Verschiedentlich ist die Frage aufgekommen, warum das kleine T in der Vorlage von Alfred Fairbank keine echte Oberlänge hat. Unsere Kleinbuchstaben stammen von der Karolingischen Minuskel ab. Sie war eine Reformschrift, die Mitte des 9. Jahrhunderts im Reich Karls des Großen verbreitet wurde und schon fast alle wesentlichen Elemente unserer heutigen Kleinbuchstaben enthielt. Entwickelt hatte sie sich materialbedingt über mehrere Stufen aus den römischen Großbuchstaben. Ihr fehlte noch der diakritische I-Punkt. Das kleine T war eigentlich nur ein klein geschriebenes großes T (im Schriftbeispiel von mir eingekreist).

Erst in der Renaissance stieß der senkrechte Strich zaghaft nach oben durch den Querstrich. Wir erkennen das in allen Druckschriften (vergl. Teestübchen–Header). Die unvollständige Oberlänge des kleinen T hat nicht nur schriftgeschichtliche, sondern auch schreib- bzw. satztechnische Gründe.

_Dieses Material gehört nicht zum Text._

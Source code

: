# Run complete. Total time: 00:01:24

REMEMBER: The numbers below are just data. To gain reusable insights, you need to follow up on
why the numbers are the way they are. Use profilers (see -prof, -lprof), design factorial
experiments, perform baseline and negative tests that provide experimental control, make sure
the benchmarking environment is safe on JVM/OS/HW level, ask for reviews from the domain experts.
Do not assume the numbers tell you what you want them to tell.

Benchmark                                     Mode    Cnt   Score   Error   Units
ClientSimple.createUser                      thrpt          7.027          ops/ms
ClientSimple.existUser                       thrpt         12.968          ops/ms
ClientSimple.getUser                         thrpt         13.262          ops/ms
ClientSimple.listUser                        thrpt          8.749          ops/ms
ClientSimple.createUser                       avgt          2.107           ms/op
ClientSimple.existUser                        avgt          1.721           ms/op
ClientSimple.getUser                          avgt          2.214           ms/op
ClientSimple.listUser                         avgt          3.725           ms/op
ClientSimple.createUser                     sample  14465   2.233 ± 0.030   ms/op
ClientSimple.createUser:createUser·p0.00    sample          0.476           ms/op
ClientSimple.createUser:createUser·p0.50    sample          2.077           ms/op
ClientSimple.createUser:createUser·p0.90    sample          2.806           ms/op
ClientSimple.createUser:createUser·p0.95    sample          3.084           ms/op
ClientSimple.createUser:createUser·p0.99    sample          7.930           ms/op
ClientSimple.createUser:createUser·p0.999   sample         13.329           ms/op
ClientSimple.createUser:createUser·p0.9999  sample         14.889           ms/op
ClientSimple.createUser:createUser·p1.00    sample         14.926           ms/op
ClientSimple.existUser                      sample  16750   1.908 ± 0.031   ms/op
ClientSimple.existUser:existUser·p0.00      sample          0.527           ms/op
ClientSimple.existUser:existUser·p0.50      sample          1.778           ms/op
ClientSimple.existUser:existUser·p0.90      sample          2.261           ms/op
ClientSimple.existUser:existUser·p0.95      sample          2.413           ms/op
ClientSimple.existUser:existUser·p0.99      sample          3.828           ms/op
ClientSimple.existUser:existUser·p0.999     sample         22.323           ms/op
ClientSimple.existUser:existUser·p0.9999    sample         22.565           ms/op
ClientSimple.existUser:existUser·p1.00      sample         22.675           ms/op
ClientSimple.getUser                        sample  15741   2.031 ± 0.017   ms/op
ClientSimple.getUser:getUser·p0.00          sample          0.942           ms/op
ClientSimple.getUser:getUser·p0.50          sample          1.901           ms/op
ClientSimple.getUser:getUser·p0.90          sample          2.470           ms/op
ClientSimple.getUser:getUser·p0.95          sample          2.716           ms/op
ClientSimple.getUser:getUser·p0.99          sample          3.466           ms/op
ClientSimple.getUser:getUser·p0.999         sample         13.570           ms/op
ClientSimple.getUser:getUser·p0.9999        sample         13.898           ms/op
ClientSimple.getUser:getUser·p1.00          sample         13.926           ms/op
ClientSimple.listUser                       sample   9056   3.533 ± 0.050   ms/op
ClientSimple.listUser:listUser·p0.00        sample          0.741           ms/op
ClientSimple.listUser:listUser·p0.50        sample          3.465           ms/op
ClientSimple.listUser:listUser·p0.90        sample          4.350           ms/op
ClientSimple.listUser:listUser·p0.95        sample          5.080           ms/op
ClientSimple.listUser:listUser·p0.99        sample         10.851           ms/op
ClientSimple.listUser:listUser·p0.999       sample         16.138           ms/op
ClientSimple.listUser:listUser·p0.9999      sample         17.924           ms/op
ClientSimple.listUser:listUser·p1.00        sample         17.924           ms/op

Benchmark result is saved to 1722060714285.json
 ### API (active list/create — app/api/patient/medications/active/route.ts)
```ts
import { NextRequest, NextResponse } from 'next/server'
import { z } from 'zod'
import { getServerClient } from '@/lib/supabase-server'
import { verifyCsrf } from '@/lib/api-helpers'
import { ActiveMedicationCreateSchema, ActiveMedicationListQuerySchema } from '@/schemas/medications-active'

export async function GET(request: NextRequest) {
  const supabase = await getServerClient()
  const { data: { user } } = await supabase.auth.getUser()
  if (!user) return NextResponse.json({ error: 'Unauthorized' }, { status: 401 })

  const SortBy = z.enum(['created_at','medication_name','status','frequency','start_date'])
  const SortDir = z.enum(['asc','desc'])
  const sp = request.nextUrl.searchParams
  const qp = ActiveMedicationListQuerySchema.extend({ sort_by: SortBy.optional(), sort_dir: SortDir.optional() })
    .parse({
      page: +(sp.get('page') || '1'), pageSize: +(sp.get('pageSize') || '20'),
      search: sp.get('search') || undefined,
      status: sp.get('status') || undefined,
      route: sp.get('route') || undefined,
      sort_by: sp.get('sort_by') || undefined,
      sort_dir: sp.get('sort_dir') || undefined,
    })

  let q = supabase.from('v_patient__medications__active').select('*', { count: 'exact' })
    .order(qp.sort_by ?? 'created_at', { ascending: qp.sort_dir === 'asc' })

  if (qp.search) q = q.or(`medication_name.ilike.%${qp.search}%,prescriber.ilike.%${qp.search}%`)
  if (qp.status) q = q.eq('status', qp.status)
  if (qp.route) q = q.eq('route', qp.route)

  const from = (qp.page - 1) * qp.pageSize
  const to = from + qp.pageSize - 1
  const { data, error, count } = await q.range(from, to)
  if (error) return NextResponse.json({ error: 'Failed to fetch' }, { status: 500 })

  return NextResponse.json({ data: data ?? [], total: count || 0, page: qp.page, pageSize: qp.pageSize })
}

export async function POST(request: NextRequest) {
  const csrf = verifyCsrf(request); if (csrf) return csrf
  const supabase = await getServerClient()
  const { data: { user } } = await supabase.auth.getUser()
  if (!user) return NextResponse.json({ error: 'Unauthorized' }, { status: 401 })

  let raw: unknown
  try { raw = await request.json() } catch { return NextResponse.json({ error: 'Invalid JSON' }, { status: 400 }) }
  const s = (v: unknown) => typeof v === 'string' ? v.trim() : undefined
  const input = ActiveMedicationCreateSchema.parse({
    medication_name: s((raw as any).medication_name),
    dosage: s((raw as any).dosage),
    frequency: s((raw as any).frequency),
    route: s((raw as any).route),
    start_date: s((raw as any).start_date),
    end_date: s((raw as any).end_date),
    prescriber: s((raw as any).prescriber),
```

Gewisse Kombinationen mit dem kleinen F, fi, fl und ft wurden in der Bleizeit als sogenannte Ligaturen auf einen Schriftkegel gegossen (vergl. Abbildung) Da fügt sich das kleine T mit nur halber Oberlänge besser an. Bei der im Bild gezeigten Ligatur fi verschmilzt der I-Punkt mit der tropfenförmig ausgebildeten Oberlänge des F. Hier die Kombination ft und als Ligatur:
Wie unproportioniert und hölzern wirkt dagegen das kleine T in der Grundschrift, hier in der Kombination ft. Als mich der Grundschulverband im Jahr 2010 kontaktierte und mir Proben der Grundschrift zusandte, habe ich sogleich per Mail auf die falsche Oberlänge des kleinen T hingewiesen, erhielt darauf aber keine Reaktion. Entweder ist man im Verband beratungsresistent oder hatte schon Unterrichtsmaterial gedruckt und konnte/wollte nichts mehr ändern. Für mich ist aber das T das Indiz, dass bei der Gestaltung der Grundschrift schriftästhetische Laien am Werk waren. Warum hat man keinen Kalligrafen befragt, bevor man Generationen von Kindern nach der misslungenen VA erneut eine schlecht gestaltete Handschrift-Vorlage unterschiebt?